Dataset excerpts

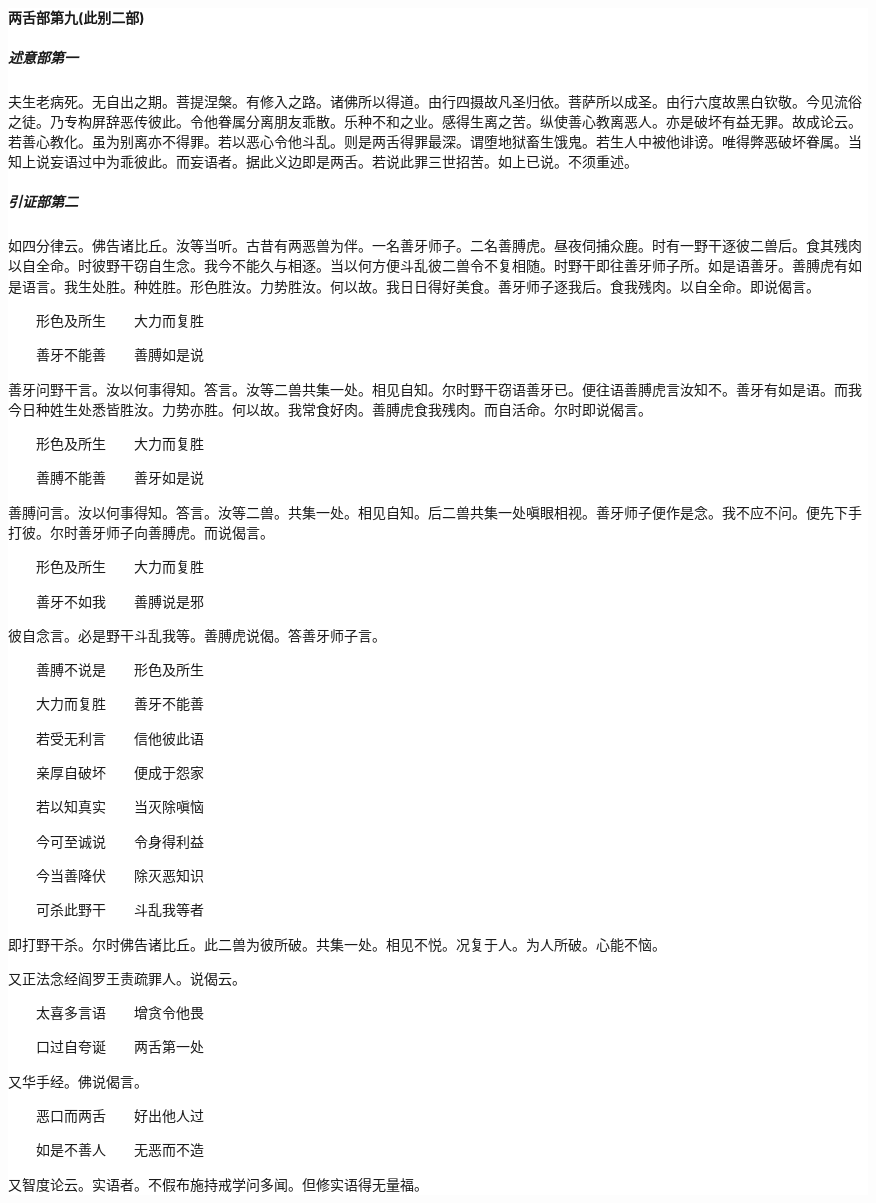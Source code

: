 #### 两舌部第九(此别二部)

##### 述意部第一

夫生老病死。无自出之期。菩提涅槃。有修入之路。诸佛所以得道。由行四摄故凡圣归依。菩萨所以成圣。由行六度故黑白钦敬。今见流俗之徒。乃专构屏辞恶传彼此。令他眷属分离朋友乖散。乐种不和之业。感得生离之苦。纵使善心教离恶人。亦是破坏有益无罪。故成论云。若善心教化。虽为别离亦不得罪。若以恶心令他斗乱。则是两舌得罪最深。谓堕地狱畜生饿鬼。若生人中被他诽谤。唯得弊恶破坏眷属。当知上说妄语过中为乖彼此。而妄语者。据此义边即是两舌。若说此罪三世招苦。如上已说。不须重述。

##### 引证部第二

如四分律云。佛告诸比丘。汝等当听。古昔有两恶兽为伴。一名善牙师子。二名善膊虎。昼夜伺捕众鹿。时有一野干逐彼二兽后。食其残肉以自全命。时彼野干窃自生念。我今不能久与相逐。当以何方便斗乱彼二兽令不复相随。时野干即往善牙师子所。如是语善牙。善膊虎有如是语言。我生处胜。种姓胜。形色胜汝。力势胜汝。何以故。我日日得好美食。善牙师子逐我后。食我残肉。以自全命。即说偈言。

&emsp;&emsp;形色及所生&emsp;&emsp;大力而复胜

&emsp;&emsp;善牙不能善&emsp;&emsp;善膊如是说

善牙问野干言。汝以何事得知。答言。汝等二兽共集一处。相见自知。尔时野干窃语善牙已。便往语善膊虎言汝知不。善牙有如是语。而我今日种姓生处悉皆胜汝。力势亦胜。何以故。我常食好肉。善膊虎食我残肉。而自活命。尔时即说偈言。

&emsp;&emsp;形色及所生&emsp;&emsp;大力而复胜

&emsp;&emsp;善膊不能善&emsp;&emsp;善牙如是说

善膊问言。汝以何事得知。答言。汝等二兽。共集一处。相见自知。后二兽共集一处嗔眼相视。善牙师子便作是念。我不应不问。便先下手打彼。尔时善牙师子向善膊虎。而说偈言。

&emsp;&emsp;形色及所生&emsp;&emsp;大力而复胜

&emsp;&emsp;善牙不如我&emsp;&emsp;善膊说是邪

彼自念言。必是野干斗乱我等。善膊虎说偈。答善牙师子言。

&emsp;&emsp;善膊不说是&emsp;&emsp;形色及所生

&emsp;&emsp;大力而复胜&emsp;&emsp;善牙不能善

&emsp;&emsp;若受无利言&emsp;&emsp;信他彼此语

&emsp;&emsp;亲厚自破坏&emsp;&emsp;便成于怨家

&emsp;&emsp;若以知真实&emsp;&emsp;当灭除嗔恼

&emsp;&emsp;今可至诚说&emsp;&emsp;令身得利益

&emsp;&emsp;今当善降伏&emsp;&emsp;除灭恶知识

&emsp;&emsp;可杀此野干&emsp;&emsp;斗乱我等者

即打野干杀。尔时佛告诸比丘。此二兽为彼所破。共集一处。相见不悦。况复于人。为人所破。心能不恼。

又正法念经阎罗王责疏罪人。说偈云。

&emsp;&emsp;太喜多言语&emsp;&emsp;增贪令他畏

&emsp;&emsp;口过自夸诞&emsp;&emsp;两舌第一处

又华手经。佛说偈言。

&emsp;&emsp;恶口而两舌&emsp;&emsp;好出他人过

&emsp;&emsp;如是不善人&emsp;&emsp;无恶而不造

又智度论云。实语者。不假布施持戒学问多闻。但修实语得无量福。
* * *
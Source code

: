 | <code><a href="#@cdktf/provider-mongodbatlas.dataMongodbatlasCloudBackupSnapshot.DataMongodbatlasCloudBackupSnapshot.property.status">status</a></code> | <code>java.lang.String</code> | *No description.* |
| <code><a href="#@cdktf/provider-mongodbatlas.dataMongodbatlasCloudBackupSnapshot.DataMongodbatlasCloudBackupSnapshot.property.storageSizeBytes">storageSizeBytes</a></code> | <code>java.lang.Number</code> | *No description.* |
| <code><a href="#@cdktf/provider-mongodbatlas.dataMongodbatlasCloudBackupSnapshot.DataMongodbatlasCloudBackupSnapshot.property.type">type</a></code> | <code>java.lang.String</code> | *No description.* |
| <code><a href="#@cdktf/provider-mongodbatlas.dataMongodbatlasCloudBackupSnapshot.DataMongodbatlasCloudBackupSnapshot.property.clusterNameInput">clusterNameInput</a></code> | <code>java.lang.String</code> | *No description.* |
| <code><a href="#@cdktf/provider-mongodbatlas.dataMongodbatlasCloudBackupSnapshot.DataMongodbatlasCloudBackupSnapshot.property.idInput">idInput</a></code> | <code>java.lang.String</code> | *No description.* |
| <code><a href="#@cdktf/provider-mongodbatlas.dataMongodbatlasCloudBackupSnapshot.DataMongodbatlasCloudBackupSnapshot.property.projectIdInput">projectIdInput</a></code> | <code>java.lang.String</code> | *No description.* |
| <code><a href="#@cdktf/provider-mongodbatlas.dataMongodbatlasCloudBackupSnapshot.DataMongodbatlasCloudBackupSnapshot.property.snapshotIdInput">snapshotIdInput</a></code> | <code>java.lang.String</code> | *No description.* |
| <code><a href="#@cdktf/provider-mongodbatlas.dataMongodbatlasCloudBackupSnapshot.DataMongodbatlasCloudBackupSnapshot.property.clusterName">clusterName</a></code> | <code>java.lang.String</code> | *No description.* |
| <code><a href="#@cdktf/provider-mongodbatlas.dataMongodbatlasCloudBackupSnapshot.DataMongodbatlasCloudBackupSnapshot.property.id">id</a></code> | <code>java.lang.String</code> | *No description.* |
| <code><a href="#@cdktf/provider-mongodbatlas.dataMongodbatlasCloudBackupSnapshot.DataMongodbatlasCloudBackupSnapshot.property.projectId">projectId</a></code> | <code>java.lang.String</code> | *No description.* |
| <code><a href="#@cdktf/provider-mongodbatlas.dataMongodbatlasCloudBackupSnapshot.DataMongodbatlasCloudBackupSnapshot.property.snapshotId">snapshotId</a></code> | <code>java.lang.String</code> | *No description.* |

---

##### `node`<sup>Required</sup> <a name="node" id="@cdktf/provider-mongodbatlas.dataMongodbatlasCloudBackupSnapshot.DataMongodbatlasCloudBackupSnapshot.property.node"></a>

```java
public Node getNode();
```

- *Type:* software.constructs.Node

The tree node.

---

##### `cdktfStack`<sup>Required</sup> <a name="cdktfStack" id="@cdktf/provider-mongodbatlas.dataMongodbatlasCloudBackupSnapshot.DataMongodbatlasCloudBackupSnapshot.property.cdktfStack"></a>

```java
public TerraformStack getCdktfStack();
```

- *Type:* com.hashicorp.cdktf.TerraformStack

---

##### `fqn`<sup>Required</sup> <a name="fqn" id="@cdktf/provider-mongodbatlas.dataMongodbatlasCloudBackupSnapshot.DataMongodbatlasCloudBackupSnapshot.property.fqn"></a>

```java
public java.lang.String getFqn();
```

WORK ITEM
Starting with the line that holds "彼自念言。必是野干斗乱我等。善膊虎说偈。答善牙师子言。" and ending with the line that holds "又智度论云。实语者。不假布施持戒学问多闻。但修实语得无量福。", retype every line in the data above exactly, and nothing else.

YOUR RESPONSE
彼自念言。必是野干斗乱我等。善膊虎说偈。答善牙师子言。

&emsp;&emsp;善膊不说是&emsp;&emsp;形色及所生

&emsp;&emsp;大力而复胜&emsp;&emsp;善牙不能善

&emsp;&emsp;若受无利言&emsp;&emsp;信他彼此语

&emsp;&emsp;亲厚自破坏&emsp;&emsp;便成于怨家

&emsp;&emsp;若以知真实&emsp;&emsp;当灭除嗔恼

&emsp;&emsp;今可至诚说&emsp;&emsp;令身得利益

&emsp;&emsp;今当善降伏&emsp;&emsp;除灭恶知识

&emsp;&emsp;可杀此野干&emsp;&emsp;斗乱我等者

即打野干杀。尔时佛告诸比丘。此二兽为彼所破。共集一处。相见不悦。况复于人。为人所破。心能不恼。

又正法念经阎罗王责疏罪人。说偈云。

&emsp;&emsp;太喜多言语&emsp;&emsp;增贪令他畏

&emsp;&emsp;口过自夸诞&emsp;&emsp;两舌第一处

又华手经。佛说偈言。

&emsp;&emsp;恶口而两舌&emsp;&emsp;好出他人过

&emsp;&emsp;如是不善人&emsp;&emsp;无恶而不造

又智度论云。实语者。不假布施持戒学问多闻。但修实语得无量福。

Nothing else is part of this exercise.